▶ Exercise instructions
Retype exactly the lines from the one with "Definition at line 59 of file simulation.\+h." down to the final line of the material below, both included, and nothing more.

▶ Dataset excerpts
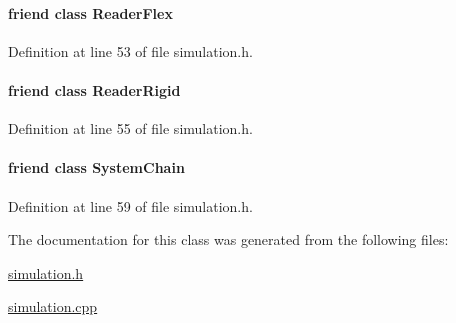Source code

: \paragraph[{Reader\+Flex}]{\setlength{\rightskip}{0pt plus 5cm}friend class {\bf Reader\+Flex}\hspace{0.3cm}{\ttfamily [friend]}}\label{classmknix_1_1_simulation_a1150cceac3e81192653459c61f428621}


Definition at line 53 of file simulation.\+h.

\hypertarget{classmknix_1_1_simulation_a6a45b3f2d8b6c9e516334b46caf0cbb7}{}
\paragraph[{Reader\+Rigid}]{\setlength{\rightskip}{0pt plus 5cm}friend class {\bf Reader\+Rigid}\hspace{0.3cm}{\ttfamily [friend]}}\label{classmknix_1_1_simulation_a6a45b3f2d8b6c9e516334b46caf0cbb7}


Definition at line 55 of file simulation.\+h.

\hypertarget{classmknix_1_1_simulation_a80deec2a4a2062bc1eac766a8c0139da}{}
\paragraph[{System\+Chain}]{\setlength{\rightskip}{0pt plus 5cm}friend class {\bf System\+Chain}\hspace{0.3cm}{\ttfamily [friend]}}\label{classmknix_1_1_simulation_a80deec2a4a2062bc1eac766a8c0139da}


Definition at line 59 of file simulation.\+h.



The documentation for this class was generated from the following files\+:\begin{DoxyCompactItemize}
\item 
\hyperlink{simulation_8h}{simulation.\+h}\item 
\hyperlink{simulation_8cpp}{simulation.\+cpp}\end{DoxyCompactItemize}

▶ Problem solution
Definition at line 59 of file simulation.\+h.



The documentation for this class was generated from the following files\+:\begin{DoxyCompactItemize}
\item 
\hyperlink{simulation_8h}{simulation.\+h}\item 
\hyperlink{simulation_8cpp}{simulation.\+cpp}\end{DoxyCompactItemize}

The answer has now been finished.